Frequent intrinsic relationships show previously unannotated degeneracy
Current annotation approaches in untargeted metabolomics face the major challenge of determining the set of relationships to search for. While some relationships are well known and occur ubiquitously (such as the commonly annotated sodium or potassium adducts), constraining annotation to only these is significantly limiting. Other degenerate relationships are specific to experimental methodologies or the materials and reagents used during the analysis. Since there is no way to determine these relationships a priori, they have gone unannotated to date. Here we introduce an informatic approach to find data set wide, experimentally unique relationships that are implied by their context in the data. We then estimate their prevalence within our E. coli data set.
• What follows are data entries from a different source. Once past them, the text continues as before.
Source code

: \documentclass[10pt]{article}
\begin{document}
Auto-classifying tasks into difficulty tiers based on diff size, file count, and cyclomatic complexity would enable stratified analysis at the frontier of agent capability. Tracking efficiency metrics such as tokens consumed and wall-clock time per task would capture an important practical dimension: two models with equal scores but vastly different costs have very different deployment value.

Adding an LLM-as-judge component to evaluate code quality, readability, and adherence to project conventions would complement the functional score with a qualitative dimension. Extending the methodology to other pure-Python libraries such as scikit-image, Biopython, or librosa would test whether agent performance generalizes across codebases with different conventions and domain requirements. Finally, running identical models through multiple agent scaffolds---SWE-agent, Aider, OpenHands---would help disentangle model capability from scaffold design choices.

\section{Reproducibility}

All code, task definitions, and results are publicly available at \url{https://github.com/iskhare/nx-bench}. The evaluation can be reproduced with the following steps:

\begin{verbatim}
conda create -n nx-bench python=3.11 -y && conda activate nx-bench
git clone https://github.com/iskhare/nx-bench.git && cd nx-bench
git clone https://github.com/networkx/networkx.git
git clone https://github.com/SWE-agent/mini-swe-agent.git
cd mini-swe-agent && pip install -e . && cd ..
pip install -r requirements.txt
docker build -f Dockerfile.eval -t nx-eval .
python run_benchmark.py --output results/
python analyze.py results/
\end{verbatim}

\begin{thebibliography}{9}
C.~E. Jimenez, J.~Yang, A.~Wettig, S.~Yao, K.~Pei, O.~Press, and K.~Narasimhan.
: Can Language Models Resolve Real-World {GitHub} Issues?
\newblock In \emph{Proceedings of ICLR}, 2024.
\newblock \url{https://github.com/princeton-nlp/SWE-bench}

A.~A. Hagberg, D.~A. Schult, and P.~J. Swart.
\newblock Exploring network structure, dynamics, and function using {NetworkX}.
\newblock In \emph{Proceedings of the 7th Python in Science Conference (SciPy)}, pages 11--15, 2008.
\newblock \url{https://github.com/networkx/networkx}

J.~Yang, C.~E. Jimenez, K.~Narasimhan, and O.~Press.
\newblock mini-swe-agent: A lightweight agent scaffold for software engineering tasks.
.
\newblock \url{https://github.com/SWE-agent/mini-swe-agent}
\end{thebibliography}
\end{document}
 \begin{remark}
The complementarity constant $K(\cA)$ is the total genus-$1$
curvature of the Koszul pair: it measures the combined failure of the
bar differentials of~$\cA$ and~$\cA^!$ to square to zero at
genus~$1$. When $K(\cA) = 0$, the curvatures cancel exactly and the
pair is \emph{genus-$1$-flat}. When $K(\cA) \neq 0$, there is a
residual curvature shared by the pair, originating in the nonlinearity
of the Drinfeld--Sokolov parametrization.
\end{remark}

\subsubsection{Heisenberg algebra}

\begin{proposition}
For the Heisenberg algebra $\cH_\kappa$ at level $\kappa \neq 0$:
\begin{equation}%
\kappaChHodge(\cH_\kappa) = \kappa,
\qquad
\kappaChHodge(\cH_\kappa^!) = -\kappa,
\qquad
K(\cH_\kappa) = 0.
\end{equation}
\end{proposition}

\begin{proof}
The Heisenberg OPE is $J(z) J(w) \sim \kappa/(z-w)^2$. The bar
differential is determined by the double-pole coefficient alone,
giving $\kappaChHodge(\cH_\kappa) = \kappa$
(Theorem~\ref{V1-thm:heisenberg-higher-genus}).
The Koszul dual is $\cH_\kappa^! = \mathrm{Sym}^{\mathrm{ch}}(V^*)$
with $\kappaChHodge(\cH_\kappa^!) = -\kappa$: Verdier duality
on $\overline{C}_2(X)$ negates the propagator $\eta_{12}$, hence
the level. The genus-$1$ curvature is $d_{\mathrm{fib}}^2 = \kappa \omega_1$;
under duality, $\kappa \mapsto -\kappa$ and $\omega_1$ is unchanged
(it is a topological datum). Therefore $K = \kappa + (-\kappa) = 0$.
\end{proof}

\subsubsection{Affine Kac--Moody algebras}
Common adducts and fragments will always coelute with the original analyte and will occur multiple times throughout the run.22 We leverage this fact and recover “frequent intrinsic relationships” by performing a frequency analysis of mass differences between all pairs of features eluting within one second of each other.16 Unrelated but coeluting analytes will exhibit mass spacing that is random and, as such, will not be enriched in the frequency distribution. Thus, frequently occurring mass differences represent probable degenerate relationships. Mass differences were calculated assuming a charge state of 1, a simplification that limits the analysis to relationships that do not include a charge-state conversion. In our experience, adducts and fragments occuring only with a charge-state conversion are rare and this simplification is not limiting. A Gaussian kernel density estimation was performed on the observed mass differences with a bandwidth of 0.00001 Da (our observed scan-to-scan mass error) (Figure 3A). The heights of the local maxima represent the frequency and mass dispersion of each mass difference. Mass differences that are frequent and similar in mass will have large density estimates. The 24 most frequently observed mass differences are listed in Table 1.
Table 1.
Δ Mass | Δ Charge | Density | Known Species |
---|---|---|---|
21.9820 | 0 | 60.4 | H+ ↔ Na+ |
4.9554 | 0 | 55.2 | NH4+ ↔ Na+ |
23.0760 | 0 | 33.6 | |
18.0107 | 0 | 32.5 | H2O |
17.0266 | 0 | 30.5 | NH3 |
28.0314 | 0 | 26.7 | C2H4 |
45.0580 | 0 | 23.4 | C2H7N |
14.0157 | 0 | 23.2 | CH2 |
65.1230 | 0 | 19.6 | |
87.1046 | 0 | 18.2 | C5H13N |
42.0470 | 0 | 16.6 | C3H6 |
44.0262 | 0 | 15.3 | C2H4O |
39.9926 | 0 | 13.3 | C2O |
7.1020 | 0 | 13.1 | |
15.9740 | 0 | 13.0 | K+ ↔ Na+ |
70.0783 | 0 | 12.5 | |
29.0518 | 0 | 11.6 | |
36.0713 | 0 | 11.3 | |
15.9949 | 0 | 10.1 | |
1.9967 | 0 | 9.3 | 41K ↔ 39K |
56.0627 | 0 | 9.3 | |
12.9952 | 0 | 8.7 | |
35.0373 | 0 | 8.7 | |
20.9292 | 0 | 8.5 | NH4+ ↔ K+ |
The effectiveness of the approach was confirmed by the recovery of two commonly known relationships as the most frequent relationships in our data set: the exchange of H+ and Na+ and the exchange of Na+ and NH4+. This result indicated that the analysis of frequent intrinsic relationships offers novel insight into the nature of features detected in metabolomic data sets. Notably, the approach returned a multitude of relationships that had not been included in our prior searches. These commonly occurring relationships are likely adducts or fragments, and may be specific to our sample or experimental equipment/materials. Figure 3B shows the peak pairs observed with mass difference [23.0760, 0] throughout the data set.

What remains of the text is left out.